While rapid, accurate, and early detection of INSV from infected plants is an important component of disease diagnostics and management [20, 25], new tools that can enhance our ability to predict the time and location of INSV outbreaks would be beneficial. One approach is to identify vector populations that are associated with INSV, which could in turn, provide insight as to when and where disease outbreaks will arise. Numerous molecular and serological detection methods and test kits are available for the detection of INSV in plants (Agdia Inc., Elkhart, Indiana; BIOREBA AG, Switzerland), however, there is little information on their use in detecting INSV from their insect vectors.

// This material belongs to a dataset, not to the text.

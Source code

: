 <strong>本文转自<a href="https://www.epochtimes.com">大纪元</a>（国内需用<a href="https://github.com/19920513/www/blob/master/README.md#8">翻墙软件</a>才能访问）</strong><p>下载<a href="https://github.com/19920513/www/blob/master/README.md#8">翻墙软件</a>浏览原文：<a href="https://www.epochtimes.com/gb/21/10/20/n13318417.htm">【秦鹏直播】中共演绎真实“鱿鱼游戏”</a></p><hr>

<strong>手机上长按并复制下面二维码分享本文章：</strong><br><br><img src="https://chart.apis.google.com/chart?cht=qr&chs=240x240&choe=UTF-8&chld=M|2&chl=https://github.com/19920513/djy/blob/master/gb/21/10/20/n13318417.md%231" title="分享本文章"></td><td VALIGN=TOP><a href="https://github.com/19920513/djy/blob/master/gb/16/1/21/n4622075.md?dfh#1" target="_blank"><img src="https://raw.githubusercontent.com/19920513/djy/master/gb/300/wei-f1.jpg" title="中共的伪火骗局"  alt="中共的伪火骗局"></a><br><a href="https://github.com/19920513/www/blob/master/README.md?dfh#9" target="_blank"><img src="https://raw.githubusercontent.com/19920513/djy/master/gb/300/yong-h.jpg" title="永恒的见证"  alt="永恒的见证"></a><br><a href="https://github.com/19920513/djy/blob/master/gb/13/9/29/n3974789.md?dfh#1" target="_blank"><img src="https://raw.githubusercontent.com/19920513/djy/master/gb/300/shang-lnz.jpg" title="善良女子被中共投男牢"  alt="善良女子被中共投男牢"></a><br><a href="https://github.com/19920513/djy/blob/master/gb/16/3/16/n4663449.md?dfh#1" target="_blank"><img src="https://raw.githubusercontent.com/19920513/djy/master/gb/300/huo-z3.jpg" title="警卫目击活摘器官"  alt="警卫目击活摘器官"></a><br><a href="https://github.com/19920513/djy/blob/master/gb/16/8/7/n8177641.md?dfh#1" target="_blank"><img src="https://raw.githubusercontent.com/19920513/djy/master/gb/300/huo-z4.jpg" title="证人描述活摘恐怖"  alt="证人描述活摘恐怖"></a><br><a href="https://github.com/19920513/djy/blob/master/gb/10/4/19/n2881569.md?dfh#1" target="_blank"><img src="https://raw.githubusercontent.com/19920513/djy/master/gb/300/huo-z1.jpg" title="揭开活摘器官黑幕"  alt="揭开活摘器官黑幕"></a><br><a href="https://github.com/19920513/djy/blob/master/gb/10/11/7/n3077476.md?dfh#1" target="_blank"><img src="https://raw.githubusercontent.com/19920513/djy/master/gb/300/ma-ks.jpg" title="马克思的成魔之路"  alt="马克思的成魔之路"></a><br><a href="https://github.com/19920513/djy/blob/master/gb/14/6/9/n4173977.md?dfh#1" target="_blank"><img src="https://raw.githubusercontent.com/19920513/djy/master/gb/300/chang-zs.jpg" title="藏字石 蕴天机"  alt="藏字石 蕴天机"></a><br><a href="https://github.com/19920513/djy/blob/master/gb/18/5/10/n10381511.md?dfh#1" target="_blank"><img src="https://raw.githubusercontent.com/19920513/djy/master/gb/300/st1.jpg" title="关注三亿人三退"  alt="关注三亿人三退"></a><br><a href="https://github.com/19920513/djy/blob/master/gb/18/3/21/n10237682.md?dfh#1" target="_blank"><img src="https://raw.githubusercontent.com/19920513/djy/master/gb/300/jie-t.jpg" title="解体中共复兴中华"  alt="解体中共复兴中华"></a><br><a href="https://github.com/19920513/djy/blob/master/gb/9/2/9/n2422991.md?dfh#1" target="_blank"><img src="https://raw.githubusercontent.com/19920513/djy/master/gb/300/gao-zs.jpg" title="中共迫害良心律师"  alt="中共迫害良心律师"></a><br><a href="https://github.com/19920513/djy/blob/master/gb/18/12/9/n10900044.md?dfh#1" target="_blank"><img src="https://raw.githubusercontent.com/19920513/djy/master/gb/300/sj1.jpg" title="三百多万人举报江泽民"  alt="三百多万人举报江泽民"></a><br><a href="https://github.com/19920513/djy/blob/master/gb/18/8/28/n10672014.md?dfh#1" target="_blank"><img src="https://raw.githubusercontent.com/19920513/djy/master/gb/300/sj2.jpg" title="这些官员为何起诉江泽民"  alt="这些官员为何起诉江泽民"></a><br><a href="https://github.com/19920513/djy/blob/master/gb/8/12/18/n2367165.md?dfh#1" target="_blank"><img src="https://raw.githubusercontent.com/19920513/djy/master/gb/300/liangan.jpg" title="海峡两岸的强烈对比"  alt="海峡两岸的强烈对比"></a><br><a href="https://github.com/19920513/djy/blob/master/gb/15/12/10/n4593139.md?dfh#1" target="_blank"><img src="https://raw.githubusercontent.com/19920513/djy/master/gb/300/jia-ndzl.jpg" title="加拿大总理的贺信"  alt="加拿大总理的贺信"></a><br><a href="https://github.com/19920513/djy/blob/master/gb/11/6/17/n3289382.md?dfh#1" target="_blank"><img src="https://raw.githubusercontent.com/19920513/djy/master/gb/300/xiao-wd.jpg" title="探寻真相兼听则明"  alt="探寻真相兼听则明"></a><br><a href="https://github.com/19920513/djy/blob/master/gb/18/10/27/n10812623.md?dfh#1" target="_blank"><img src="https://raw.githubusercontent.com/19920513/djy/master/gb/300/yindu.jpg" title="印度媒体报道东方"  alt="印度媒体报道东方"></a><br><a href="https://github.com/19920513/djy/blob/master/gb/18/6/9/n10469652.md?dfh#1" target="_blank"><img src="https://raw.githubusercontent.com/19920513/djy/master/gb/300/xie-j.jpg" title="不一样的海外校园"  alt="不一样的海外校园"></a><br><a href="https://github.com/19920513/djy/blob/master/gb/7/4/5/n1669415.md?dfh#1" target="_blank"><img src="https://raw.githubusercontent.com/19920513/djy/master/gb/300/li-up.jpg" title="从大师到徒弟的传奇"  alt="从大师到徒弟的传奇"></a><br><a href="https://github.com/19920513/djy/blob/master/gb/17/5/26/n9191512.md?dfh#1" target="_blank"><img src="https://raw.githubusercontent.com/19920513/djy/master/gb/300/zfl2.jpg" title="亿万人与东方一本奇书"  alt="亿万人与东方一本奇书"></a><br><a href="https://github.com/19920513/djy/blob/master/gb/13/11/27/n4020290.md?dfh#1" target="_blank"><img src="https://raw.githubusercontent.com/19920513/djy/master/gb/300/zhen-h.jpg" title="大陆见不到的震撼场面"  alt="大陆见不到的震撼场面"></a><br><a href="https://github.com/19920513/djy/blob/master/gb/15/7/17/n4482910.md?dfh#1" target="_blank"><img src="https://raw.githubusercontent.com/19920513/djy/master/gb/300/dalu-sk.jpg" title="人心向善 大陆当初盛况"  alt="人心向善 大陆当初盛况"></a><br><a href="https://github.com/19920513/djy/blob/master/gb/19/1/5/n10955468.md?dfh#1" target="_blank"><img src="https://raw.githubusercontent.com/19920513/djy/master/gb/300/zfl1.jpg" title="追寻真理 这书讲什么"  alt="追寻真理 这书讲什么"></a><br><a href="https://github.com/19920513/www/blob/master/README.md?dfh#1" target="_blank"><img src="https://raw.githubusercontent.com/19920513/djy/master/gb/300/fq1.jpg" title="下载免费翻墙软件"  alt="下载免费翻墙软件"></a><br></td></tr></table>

Recombinase polymerase amplification (RPA) was first reported by Piepenburg et al in 2006 [26] and has shown to be a powerful tool for the rapid detection of specific DNAs or RNAs from plants, animals, humans, fungi, bacteria, and viruses [27–34]. RPA utilizes recombinase-assisted homologous pairing of primers and probes to their target DNA or RNA, and therefore, is highly specific [35]. The entire process can be rapidly performed at a relatively low and accessible temperature around 37°C – 44°C.
In this study, we utilized the isothermal RT-RPA technology and developed a new molecular diagnostic assay for rapid and cost-effective detection of INSV in WFT vectors using crude extraction methods. We also demonstrate that the assay is capable of quantitatively detecting the presence of INSV from single thrips collected from the field. To our knowledge, this is the first application of RT-RPA for the detection of INSV from its insect vector and host plants.